- **Exercise brief**: Every line in the records below with the string "later" needs to be copied out.

(The records)

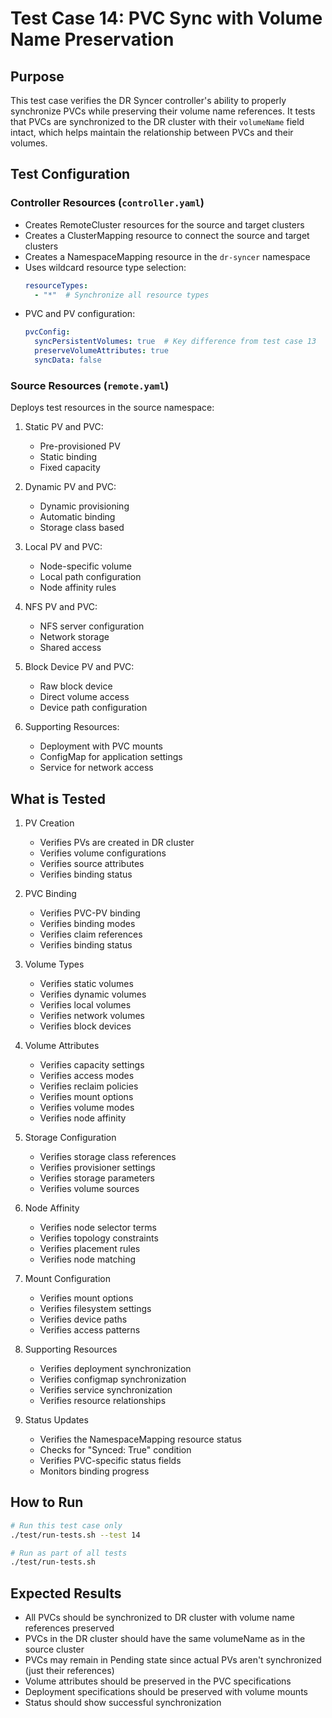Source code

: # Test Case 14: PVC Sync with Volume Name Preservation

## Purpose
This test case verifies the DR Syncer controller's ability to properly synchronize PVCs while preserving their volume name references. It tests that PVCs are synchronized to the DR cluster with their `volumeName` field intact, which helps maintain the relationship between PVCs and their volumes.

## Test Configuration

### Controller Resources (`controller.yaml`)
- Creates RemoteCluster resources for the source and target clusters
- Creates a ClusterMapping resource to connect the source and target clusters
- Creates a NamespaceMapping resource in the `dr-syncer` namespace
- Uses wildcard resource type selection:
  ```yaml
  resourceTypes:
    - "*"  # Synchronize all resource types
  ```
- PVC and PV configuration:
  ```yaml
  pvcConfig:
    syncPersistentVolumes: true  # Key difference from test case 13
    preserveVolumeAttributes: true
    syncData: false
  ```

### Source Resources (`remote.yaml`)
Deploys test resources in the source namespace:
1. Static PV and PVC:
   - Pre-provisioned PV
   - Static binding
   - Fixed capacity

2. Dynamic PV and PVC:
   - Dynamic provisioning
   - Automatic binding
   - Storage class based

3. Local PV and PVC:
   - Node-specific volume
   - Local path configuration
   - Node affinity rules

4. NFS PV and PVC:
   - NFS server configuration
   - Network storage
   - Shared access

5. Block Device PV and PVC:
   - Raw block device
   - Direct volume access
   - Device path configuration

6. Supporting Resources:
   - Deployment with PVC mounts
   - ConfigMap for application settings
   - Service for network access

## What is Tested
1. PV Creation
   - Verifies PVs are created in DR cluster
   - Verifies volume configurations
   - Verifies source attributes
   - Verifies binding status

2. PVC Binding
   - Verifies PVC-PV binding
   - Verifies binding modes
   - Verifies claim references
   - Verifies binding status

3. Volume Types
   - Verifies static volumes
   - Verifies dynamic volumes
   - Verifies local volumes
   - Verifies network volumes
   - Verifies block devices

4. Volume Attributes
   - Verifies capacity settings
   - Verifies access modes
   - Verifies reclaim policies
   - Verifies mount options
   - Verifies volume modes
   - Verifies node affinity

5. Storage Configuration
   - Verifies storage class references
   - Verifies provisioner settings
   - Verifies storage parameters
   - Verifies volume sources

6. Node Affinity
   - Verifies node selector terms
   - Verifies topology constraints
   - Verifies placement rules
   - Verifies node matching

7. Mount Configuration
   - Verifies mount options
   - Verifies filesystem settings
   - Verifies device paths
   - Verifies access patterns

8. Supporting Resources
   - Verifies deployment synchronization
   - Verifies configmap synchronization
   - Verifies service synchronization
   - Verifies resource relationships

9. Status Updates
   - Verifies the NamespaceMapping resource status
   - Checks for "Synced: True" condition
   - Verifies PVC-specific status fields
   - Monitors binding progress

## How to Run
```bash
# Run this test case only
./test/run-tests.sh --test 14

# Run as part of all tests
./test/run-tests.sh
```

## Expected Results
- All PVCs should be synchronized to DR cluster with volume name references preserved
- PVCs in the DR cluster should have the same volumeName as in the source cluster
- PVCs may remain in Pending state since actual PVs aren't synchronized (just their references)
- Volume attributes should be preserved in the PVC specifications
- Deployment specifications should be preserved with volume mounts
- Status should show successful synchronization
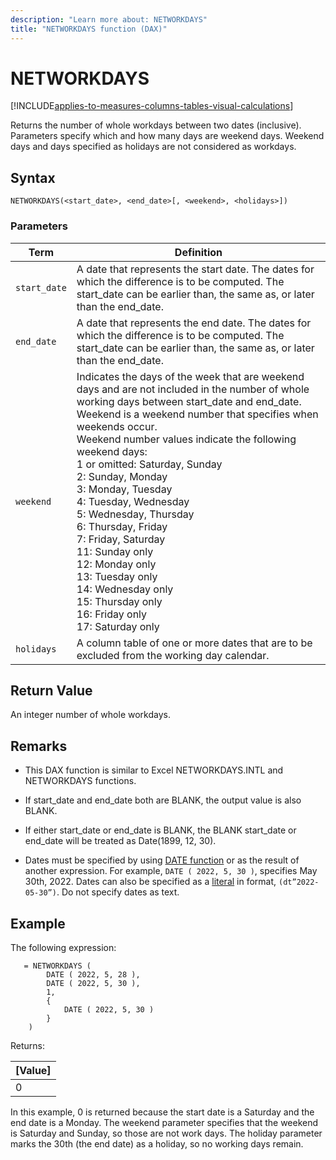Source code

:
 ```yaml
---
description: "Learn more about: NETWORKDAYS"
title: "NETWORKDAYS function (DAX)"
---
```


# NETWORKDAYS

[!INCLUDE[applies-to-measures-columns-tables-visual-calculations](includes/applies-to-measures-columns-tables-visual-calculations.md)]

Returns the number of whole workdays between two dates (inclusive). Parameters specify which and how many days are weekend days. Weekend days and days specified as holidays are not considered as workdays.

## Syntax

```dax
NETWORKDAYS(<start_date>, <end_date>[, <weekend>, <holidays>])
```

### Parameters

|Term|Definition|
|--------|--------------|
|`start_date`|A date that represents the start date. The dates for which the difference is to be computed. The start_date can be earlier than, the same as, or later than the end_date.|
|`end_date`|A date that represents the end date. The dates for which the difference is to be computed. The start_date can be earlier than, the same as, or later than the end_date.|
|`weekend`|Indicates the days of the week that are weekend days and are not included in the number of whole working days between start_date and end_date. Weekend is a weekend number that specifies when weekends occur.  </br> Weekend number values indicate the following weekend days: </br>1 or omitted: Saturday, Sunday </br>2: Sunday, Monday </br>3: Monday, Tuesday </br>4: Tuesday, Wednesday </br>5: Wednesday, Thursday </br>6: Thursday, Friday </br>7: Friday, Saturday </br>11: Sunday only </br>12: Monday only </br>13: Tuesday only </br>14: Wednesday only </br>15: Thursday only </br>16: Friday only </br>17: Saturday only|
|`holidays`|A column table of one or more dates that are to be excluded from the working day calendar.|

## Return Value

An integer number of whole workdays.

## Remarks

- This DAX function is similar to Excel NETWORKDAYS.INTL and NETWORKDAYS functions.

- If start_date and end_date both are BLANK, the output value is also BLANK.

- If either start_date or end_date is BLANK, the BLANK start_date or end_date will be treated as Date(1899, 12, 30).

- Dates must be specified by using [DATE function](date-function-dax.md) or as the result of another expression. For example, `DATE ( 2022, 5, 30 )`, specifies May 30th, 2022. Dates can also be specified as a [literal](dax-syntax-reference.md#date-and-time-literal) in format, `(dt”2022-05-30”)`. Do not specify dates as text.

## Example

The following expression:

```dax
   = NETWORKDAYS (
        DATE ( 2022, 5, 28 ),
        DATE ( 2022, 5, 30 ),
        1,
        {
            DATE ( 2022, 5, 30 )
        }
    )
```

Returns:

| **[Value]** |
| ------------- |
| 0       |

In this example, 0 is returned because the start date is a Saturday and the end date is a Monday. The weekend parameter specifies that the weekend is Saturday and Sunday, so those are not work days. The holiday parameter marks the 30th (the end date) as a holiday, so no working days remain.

(End The records)

- **Answer area**:
|`start_date`|A date that represents the start date. The dates for which the difference is to be computed. The start_date can be earlier than, the same as, or later than the end_date.|
|`end_date`|A date that represents the end date. The dates for which the difference is to be computed. The start_date can be earlier than, the same as, or later than the end_date.|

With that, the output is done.